Dataset items
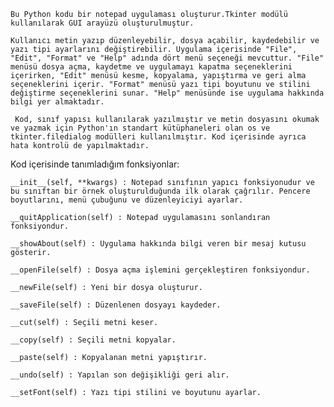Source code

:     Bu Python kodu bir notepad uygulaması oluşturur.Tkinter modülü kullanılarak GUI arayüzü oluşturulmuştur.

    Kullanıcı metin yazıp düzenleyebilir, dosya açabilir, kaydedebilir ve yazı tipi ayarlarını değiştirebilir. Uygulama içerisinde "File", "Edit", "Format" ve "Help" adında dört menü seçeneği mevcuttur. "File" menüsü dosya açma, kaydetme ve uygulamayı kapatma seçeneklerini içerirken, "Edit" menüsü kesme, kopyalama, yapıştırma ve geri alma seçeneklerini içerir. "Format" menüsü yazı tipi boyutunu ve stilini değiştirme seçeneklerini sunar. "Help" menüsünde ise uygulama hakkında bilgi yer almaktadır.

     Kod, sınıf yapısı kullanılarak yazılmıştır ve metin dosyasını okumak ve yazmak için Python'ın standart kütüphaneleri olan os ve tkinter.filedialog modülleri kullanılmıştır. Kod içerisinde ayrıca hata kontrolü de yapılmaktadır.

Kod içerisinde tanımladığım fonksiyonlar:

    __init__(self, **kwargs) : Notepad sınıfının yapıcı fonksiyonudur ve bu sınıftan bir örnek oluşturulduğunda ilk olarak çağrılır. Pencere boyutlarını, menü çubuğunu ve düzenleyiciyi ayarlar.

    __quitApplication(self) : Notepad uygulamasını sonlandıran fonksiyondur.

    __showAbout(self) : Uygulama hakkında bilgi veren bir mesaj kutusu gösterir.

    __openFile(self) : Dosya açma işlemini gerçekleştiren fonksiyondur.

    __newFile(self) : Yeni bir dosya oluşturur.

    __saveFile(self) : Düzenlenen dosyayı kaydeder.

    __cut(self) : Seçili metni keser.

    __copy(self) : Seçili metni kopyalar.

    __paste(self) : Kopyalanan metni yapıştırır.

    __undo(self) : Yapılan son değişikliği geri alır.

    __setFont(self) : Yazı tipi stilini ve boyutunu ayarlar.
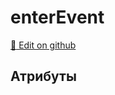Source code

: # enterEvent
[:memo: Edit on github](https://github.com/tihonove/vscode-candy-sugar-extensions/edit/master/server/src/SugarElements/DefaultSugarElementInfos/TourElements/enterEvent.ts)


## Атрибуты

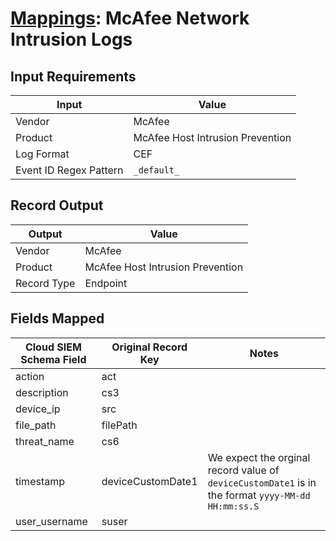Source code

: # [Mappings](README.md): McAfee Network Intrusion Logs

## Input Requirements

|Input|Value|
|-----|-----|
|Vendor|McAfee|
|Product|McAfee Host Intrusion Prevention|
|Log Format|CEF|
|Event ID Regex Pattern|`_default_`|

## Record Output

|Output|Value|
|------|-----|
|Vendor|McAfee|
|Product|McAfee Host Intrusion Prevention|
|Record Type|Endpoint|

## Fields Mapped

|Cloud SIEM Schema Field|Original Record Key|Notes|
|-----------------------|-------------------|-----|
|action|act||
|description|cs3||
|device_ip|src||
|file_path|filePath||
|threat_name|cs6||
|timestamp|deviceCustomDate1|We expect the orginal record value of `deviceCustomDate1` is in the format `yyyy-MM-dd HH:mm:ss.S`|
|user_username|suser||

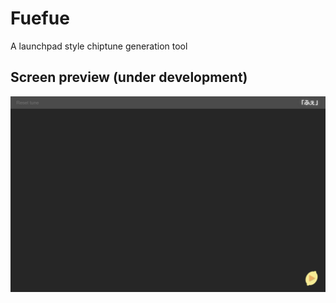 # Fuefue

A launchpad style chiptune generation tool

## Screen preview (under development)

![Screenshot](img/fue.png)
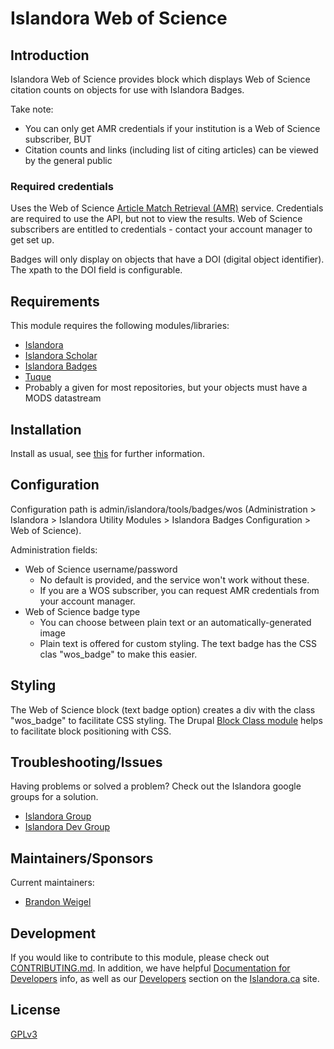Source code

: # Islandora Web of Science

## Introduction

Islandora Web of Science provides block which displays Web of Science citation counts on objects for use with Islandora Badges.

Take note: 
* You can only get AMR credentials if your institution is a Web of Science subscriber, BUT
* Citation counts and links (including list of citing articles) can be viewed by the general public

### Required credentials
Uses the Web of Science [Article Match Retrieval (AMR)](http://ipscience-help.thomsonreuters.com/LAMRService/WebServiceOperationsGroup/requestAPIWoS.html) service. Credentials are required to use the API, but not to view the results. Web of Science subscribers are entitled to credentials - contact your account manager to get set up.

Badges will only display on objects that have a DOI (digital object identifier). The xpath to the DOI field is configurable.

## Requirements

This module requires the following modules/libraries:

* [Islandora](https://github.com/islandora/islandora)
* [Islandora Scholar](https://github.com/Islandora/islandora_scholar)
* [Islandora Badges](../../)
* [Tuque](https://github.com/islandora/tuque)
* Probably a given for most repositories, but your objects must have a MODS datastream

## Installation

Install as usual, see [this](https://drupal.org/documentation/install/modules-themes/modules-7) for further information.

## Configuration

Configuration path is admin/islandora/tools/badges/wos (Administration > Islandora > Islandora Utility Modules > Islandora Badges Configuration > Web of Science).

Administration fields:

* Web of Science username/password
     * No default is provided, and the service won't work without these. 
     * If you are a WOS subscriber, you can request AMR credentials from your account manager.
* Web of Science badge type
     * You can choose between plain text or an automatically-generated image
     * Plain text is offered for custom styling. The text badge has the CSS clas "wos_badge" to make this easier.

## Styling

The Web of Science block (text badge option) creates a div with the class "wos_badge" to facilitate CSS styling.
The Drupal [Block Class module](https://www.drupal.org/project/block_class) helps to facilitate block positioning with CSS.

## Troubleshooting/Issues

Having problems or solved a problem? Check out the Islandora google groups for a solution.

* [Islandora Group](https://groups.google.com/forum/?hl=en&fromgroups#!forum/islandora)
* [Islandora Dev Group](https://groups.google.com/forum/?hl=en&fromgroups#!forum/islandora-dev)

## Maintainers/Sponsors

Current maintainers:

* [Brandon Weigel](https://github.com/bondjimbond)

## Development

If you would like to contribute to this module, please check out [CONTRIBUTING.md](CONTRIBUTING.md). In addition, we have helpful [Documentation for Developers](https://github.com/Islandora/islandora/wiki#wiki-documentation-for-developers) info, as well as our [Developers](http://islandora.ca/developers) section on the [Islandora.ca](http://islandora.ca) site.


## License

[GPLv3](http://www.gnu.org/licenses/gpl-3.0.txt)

Exercise prompt
Output the entries verbatim but drop the images.

Exercise solution
Source code

:     Bu Python kodu bir notepad uygulaması oluşturur.Tkinter modülü kullanılarak GUI arayüzü oluşturulmuştur.

    Kullanıcı metin yazıp düzenleyebilir, dosya açabilir, kaydedebilir ve yazı tipi ayarlarını değiştirebilir. Uygulama içerisinde "File", "Edit", "Format" ve "Help" adında dört menü seçeneği mevcuttur. "File" menüsü dosya açma, kaydetme ve uygulamayı kapatma seçeneklerini içerirken, "Edit" menüsü kesme, kopyalama, yapıştırma ve geri alma seçeneklerini içerir. "Format" menüsü yazı tipi boyutunu ve stilini değiştirme seçeneklerini sunar. "Help" menüsünde ise uygulama hakkında bilgi yer almaktadır.

     Kod, sınıf yapısı kullanılarak yazılmıştır ve metin dosyasını okumak ve yazmak için Python'ın standart kütüphaneleri olan os ve tkinter.filedialog modülleri kullanılmıştır. Kod içerisinde ayrıca hata kontrolü de yapılmaktadır.

Kod içerisinde tanımladığım fonksiyonlar:

    __init__(self, **kwargs) : Notepad sınıfının yapıcı fonksiyonudur ve bu sınıftan bir örnek oluşturulduğunda ilk olarak çağrılır. Pencere boyutlarını, menü çubuğunu ve düzenleyiciyi ayarlar.

    __quitApplication(self) : Notepad uygulamasını sonlandıran fonksiyondur.

    __showAbout(self) : Uygulama hakkında bilgi veren bir mesaj kutusu gösterir.

    __openFile(self) : Dosya açma işlemini gerçekleştiren fonksiyondur.

    __newFile(self) : Yeni bir dosya oluşturur.

    __saveFile(self) : Düzenlenen dosyayı kaydeder.

    __cut(self) : Seçili metni keser.

    __copy(self) : Seçili metni kopyalar.

    __paste(self) : Kopyalanan metni yapıştırır.

    __undo(self) : Yapılan son değişikliği geri alır.

    __setFont(self) : Yazı tipi stilini ve boyutunu ayarlar.
Source code

: # enterEvent
[:memo: Edit on github](https://github.com/tihonove/vscode-candy-sugar-extensions/edit/master/server/src/SugarElements/DefaultSugarElementInfos/TourElements/enterEvent.ts)


## Атрибуты

Source code

: # [Mappings](README.md): McAfee Network Intrusion Logs

## Input Requirements

|Input|Value|
|-----|-----|
|Vendor|McAfee|
|Product|McAfee Host Intrusion Prevention|
|Log Format|CEF|
|Event ID Regex Pattern|`_default_`|

## Record Output

|Output|Value|
|------|-----|
|Vendor|McAfee|
|Product|McAfee Host Intrusion Prevention|
|Record Type|Endpoint|

## Fields Mapped

|Cloud SIEM Schema Field|Original Record Key|Notes|
|-----------------------|-------------------|-----|
|action|act||
|description|cs3||
|device_ip|src||
|file_path|filePath||
|threat_name|cs6||
|timestamp|deviceCustomDate1|We expect the orginal record value of `deviceCustomDate1` is in the format `yyyy-MM-dd HH:mm:ss.S`|
|user_username|suser||

 # Fuefue

A launchpad style chiptune generation tool

## Screen preview (under development)

![Screenshot](img/fue.png)
Source code

: # Islandora Web of Science

## Introduction

Islandora Web of Science provides block which displays Web of Science citation counts on objects for use with Islandora Badges.

Take note: 
* You can only get AMR credentials if your institution is a Web of Science subscriber, BUT
* Citation counts and links (including list of citing articles) can be viewed by the general public

### Required credentials
Uses the Web of Science [Article Match Retrieval (AMR)](http://ipscience-help.thomsonreuters.com/LAMRService/WebServiceOperationsGroup/requestAPIWoS.html) service. Credentials are required to use the API, but not to view the results. Web of Science subscribers are entitled to credentials - contact your account manager to get set up.

Badges will only display on objects that have a DOI (digital object identifier). The xpath to the DOI field is configurable.

## Requirements

This module requires the following modules/libraries:

* [Islandora](https://github.com/islandora/islandora)
* [Islandora Scholar](https://github.com/Islandora/islandora_scholar)
* [Islandora Badges](../../)
* [Tuque](https://github.com/islandora/tuque)
* Probably a given for most repositories, but your objects must have a MODS datastream

## Installation

Install as usual, see [this](https://drupal.org/documentation/install/modules-themes/modules-7) for further information.

## Configuration

Configuration path is admin/islandora/tools/badges/wos (Administration > Islandora > Islandora Utility Modules > Islandora Badges Configuration > Web of Science).

Administration fields:

* Web of Science username/password
     * No default is provided, and the service won't work without these. 
     * If you are a WOS subscriber, you can request AMR credentials from your account manager.
* Web of Science badge type
     * You can choose between plain text or an automatically-generated image
     * Plain text is offered for custom styling. The text badge has the CSS clas "wos_badge" to make this easier.

## Styling

The Web of Science block (text badge option) creates a div with the class "wos_badge" to facilitate CSS styling.
The Drupal [Block Class module](https://www.drupal.org/project/block_class) helps to facilitate block positioning with CSS.

## Troubleshooting/Issues

Having problems or solved a problem? Check out the Islandora google groups for a solution.

* [Islandora Group](https://groups.google.com/forum/?hl=en&fromgroups#!forum/islandora)
* [Islandora Dev Group](https://groups.google.com/forum/?hl=en&fromgroups#!forum/islandora-dev)

## Maintainers/Sponsors

Current maintainers:

* [Brandon Weigel](https://github.com/bondjimbond)

## Development

If you would like to contribute to this module, please check out [CONTRIBUTING.md](CONTRIBUTING.md). In addition, we have helpful [Documentation for Developers](https://github.com/Islandora/islandora/wiki#wiki-documentation-for-developers) info, as well as our [Developers](http://islandora.ca/developers) section on the [Islandora.ca](http://islandora.ca) site.


## License

[GPLv3](http://www.gnu.org/licenses/gpl-3.0.txt)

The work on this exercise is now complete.